The Schwab U.S. Broad Market ETF has an expense ratio of .03%, with a price to earnings ratio of 22.66 and return of equity of 21.94%. The 10-year return for SCHB is 10.13%, the five-year return is 5.59%, and it has returned 11.16% over its lifetime.
Schwab Health Care Fund (SWHFX)
Slightly older than the rest of these funds, SWHFX demonstrates the strength of some of its siblings. This fund is designed to search for long-term growth and is designed differently than other funds listed—health care and pharmaceutical companies are the entire focus of this fund.
Health care and pharmaceuticals make up 100% of the holdings—the largest proportion of holdings are in Johnson & Johnson, Merck & Company, Pfizer, Amgen, and United Health.
Over a 10-year period, SWHFX returned 12.35%. The five-year return is 4.11%, while it has generated 8.65% over its lifetime. It has a price to earnings ratio of 18.66 and a return on equity ratio of 20.54%.
This fund is slightly more expensive to administer than other funds in this list, because it is not tracking an index.
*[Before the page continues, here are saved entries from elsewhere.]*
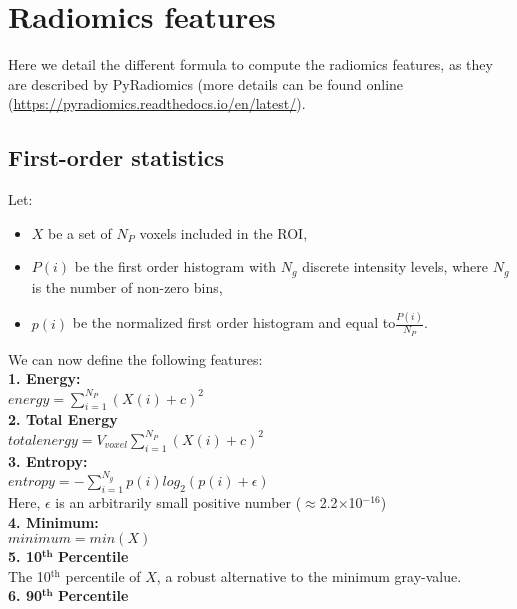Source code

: \chapter{Radiomics features}\label{appendix---radiomicsFeatures}

Here we detail the different formula to compute the radiomics features, as they are described by PyRadiomics (more details can be found online (\url{https://pyradiomics.readthedocs.io/en/latest/}).

\newcommand*\mean[1]{\overline{#1}}

\section{First-order statistics}

Let:
\begin{itemize}
\item $X$ be a set of $N_{P}$ voxels included in the ROI,
\item 
 $P\left(i\right)$ be the first order histogram with $N_{g}$ discrete intensity levels, where $N_{g}$ is the number of non-zero bins,
\item $p\left(i\right)$ be the normalized first order histogram and equal to$\frac{P\left(i\right)}{N_{P}}$.
\end{itemize}
We can now define the following features: \\
\textbf{1. Energy:}\\
$\textit{energy}=\sum _{i=1}^{N_{P}}\left(X\left(i\right)+c\right)^{2}$\\
\textbf{2. Total Energy}\\
$\textit{totalenergy}=V_{\textit{voxel}}\sum _{i=1}^{N_{P}}\left(X\left(i\right)+c\right)^{2}$ \\
\textbf{3. Entropy:}\\
$\textit{entropy}=-\sum _{i=1}^{N_{g}}p\left(i\right)log_{2}\left(p\left(i\right)+\epsilon \right)$ \\
Here, $\epsilon $ is an arbitrarily small positive number (${\approx}$2.2${\times}$10$^{-16}$) \\
\textbf{4. Minimum:}\\
$\textit{minimum}=min \left(X\right)$\\
\textbf{5. 10}$^{\mathbf{th}}$ \textbf{Percentile}\\
The 10$^{\mathrm{th}}$ percentile of $X$, a robust alternative to the minimum gray-value.\\
\textbf{6. 90}$^{\mathbf{th}}$ \textbf{Percentile}\\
This requires it to be actively managed, giving it an expense ratio of 0.8%.
Charles Schwab provides many services in their quest to be the lowest cost investment service around.
Schwab U.S. Large-Cap Growth ETF (SCHG)
The Schwab U.S. Large-Cap Growth ETF is designed to track the Dow Jones U.S. Large-Capacity Total Stock Market Index. The holdings include stocks from Microsoft, Apple, Amazon, Facebook, Google, Berkshire Hathaway, Visa, United Health, and Mastercard.
This fund follows along the design of the other funds in that has a majority of its holdings in information technology; however, in this fund, information technology holdings are much larger than others—35% belong to Microsoft, Apple, Amazon, Facebook, and Google. Communication services, consumer discretionary, and health care holdings make up a total of 41% of the fund.
SCHG has a notable lifetime performance of15.07% and a 10-year return of 14.85%. It has a price to earnings ratio of 29.92 and a return on equity of 26.12%. Its expense ratio is 0.04%.
Investing With Schwab
If you'd like to look over the funds offered by Charles Schwab, they provide detailed information on their product finder page. You can click on the symbols provided and view fund summaries, charts, distributions, fund performance, and the fund portfolio. All the information provided in this article is viewable so that you can find funds that work for your needs and tolerances.
Schwab's do-it-yourself (DIY) investment page gives you the means to build portfolios, calculate saving for retirement or college, conduct research, or do much more. If DIY is not for you, they provide a robo-advisor to help you create a portfolio and get your investments up and running. If you are not comfortable with either of these options, you can still contact Charles Schwab and talk to a financial advisor.